* [Problem details]: Return the records below from the line containing "上面的例子展示了使用泛型和抽" onward, exactly, through and including the last line.

[Rendered images with source text]

---*---

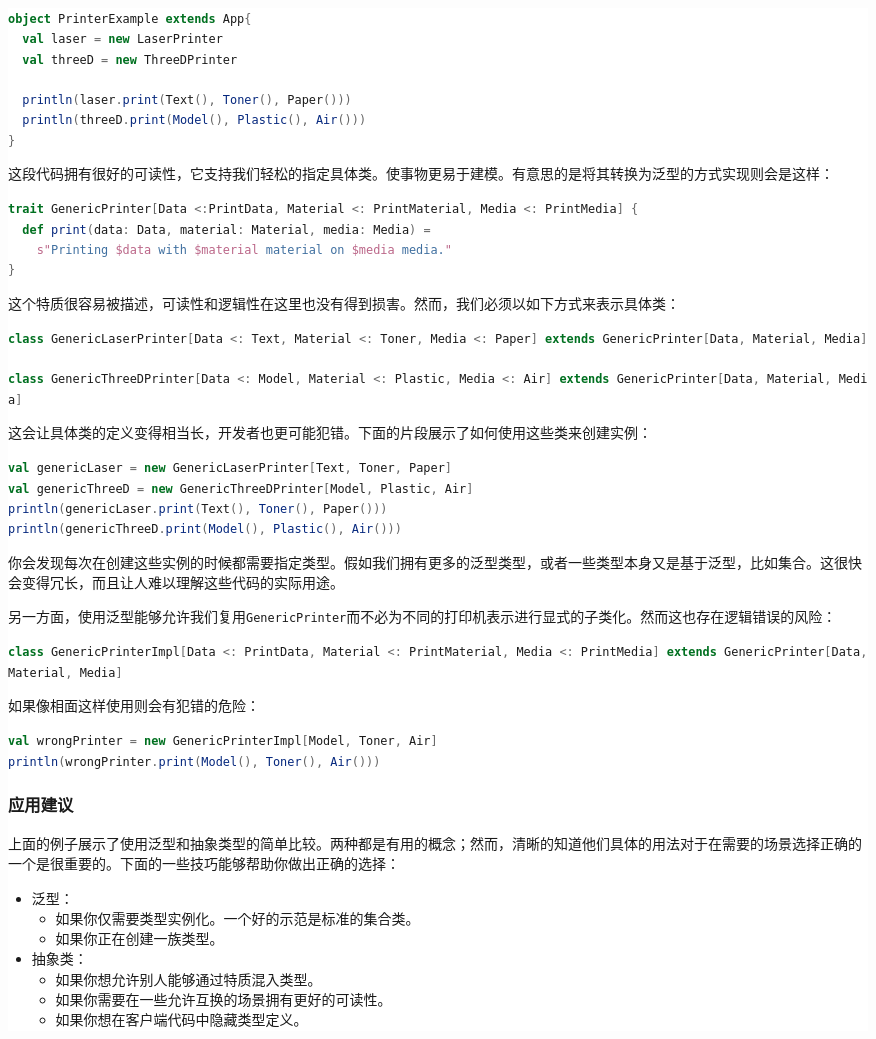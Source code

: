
 ```scala
object PrinterExample extends App{
  val laser = new LaserPrinter
  val threeD = new ThreeDPrinter
  
  println(laser.print(Text(), Toner(), Paper()))
  println(threeD.print(Model(), Plastic(), Air()))
}
```

这段代码拥有很好的可读性，它支持我们轻松的指定具体类。使事物更易于建模。有意思的是将其转换为泛型的方式实现则会是这样：

```scala
trait GenericPrinter[Data <:PrintData, Material <: PrintMaterial, Media <: PrintMedia] {
  def print(data: Data, material: Material, media: Media) =
    s"Printing $data with $material material on $media media."
}
```

这个特质很容易被描述，可读性和逻辑性在这里也没有得到损害。然而，我们必须以如下方式来表示具体类：

```scala
class GenericLaserPrinter[Data <: Text, Material <: Toner, Media <: Paper] extends GenericPrinter[Data, Material, Media]

class GenericThreeDPrinter[Data <: Model, Material <: Plastic, Media <: Air] extends GenericPrinter[Data, Material, Media]
```

这会让具体类的定义变得相当长，开发者也更可能犯错。下面的片段展示了如何使用这些类来创建实例：

```scala
val genericLaser = new GenericLaserPrinter[Text, Toner, Paper]
val genericThreeD = new GenericThreeDPrinter[Model, Plastic, Air]
println(genericLaser.print(Text(), Toner(), Paper()))
println(genericThreeD.print(Model(), Plastic(), Air()))
```

你会发现每次在创建这些实例的时候都需要指定类型。假如我们拥有更多的泛型类型，或者一些类型本身又是基于泛型，比如集合。这很快会变得冗长，而且让人难以理解这些代码的实际用途。

另一方面，使用泛型能够允许我们复用`GenericPrinter`而不必为不同的打印机表示进行显式的子类化。然而这也存在逻辑错误的风险：

```scala
class GenericPrinterImpl[Data <: PrintData, Material <: PrintMaterial, Media <: PrintMedia] extends GenericPrinter[Data, Material, Media]
```

如果像相面这样使用则会有犯错的危险：

```scala
val wrongPrinter = new GenericPrinterImpl[Model, Toner, Air]
println(wrongPrinter.print(Model(), Toner(), Air()))
```

### 应用建议

上面的例子展示了使用泛型和抽象类型的简单比较。两种都是有用的概念；然而，清晰的知道他们具体的用法对于在需要的场景选择正确的一个是很重要的。下面的一些技巧能够帮助你做出正确的选择：

- 泛型：
  - 如果你仅需要类型实例化。一个好的示范是标准的集合类。
  - 如果你正在创建一族类型。
- 抽象类：
  - 如果你想允许别人能够通过特质混入类型。
  - 如果你需要在一些允许互换的场景拥有更好的可读性。
  - 如果你想在客户端代码中隐藏类型定义。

---*---

* [Finished exercise]:
上面的例子展示了使用泛型和抽象类型的简单比较。两种都是有用的概念；然而，清晰的知道他们具体的用法对于在需要的场景选择正确的一个是很重要的。下面的一些技巧能够帮助你做出正确的选择：

- 泛型：
  - 如果你仅需要类型实例化。一个好的示范是标准的集合类。
  - 如果你正在创建一族类型。
- 抽象类：
  - 如果你想允许别人能够通过特质混入类型。
  - 如果你需要在一些允许互换的场景拥有更好的可读性。
  - 如果你想在客户端代码中隐藏类型定义。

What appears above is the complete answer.